> **About this exercise**: Look over the material below and count the lines that include "particular". Give only the total.

> **Material for this exercise**:
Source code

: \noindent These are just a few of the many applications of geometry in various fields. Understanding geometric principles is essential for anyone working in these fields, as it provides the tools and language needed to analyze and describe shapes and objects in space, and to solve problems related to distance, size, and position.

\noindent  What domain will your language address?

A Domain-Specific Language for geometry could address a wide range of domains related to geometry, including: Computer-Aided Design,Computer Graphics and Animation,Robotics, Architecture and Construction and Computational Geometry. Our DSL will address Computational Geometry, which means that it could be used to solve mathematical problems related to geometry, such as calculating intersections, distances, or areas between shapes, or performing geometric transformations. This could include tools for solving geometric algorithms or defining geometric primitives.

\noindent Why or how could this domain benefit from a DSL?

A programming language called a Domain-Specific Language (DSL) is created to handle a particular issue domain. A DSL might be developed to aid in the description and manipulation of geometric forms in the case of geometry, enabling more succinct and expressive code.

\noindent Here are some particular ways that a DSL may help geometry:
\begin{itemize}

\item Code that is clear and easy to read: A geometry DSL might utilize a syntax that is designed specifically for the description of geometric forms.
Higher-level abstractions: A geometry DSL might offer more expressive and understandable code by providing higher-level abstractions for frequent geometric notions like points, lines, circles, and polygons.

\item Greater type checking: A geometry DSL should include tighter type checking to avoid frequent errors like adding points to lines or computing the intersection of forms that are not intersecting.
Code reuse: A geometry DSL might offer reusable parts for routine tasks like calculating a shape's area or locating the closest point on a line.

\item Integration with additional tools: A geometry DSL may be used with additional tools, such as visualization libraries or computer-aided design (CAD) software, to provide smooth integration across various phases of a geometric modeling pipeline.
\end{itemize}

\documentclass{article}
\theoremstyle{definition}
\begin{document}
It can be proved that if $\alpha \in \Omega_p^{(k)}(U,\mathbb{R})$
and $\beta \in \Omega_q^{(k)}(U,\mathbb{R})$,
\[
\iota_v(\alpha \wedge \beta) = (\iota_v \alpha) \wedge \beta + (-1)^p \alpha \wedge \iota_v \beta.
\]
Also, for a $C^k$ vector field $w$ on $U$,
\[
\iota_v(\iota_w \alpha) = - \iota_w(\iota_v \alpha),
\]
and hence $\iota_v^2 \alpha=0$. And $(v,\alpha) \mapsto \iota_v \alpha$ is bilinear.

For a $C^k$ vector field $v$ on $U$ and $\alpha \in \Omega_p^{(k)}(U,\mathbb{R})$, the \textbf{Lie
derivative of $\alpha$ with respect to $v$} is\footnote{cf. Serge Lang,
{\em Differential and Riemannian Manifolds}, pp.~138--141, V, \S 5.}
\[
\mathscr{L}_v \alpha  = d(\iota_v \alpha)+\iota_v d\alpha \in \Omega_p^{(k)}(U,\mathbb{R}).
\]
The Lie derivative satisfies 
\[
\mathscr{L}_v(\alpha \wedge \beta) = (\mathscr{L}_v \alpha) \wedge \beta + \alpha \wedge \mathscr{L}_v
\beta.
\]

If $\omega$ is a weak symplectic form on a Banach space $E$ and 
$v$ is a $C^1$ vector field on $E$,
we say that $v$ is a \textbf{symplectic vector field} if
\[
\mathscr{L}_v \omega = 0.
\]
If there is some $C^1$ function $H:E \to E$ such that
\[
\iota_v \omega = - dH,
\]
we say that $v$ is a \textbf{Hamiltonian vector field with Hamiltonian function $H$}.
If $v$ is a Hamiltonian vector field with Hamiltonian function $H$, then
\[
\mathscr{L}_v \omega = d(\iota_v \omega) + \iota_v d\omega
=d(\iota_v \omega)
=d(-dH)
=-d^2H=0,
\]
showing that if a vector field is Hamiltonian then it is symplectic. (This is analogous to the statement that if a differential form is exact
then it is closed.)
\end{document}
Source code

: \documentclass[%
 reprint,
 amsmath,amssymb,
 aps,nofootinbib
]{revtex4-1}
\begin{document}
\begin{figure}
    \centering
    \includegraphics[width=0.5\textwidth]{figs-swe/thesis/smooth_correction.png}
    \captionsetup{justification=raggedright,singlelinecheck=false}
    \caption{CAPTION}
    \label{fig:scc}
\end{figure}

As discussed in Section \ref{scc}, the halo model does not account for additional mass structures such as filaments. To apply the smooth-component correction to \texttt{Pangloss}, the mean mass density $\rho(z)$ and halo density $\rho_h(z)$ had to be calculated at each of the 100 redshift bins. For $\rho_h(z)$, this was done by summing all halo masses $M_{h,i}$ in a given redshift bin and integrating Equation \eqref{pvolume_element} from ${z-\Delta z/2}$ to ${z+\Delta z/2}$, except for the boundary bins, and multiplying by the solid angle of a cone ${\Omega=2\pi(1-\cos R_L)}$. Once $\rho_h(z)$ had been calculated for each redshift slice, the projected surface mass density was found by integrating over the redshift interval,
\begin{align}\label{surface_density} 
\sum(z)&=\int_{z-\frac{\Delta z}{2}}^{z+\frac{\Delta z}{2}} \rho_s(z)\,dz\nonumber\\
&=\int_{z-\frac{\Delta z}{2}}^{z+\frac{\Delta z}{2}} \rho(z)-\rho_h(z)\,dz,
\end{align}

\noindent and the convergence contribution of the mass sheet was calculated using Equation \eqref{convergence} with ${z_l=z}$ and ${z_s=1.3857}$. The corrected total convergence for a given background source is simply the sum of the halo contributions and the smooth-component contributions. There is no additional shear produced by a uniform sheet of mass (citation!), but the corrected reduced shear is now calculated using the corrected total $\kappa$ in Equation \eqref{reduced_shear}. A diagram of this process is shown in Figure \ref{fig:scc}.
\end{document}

> **Reply to the task**: 2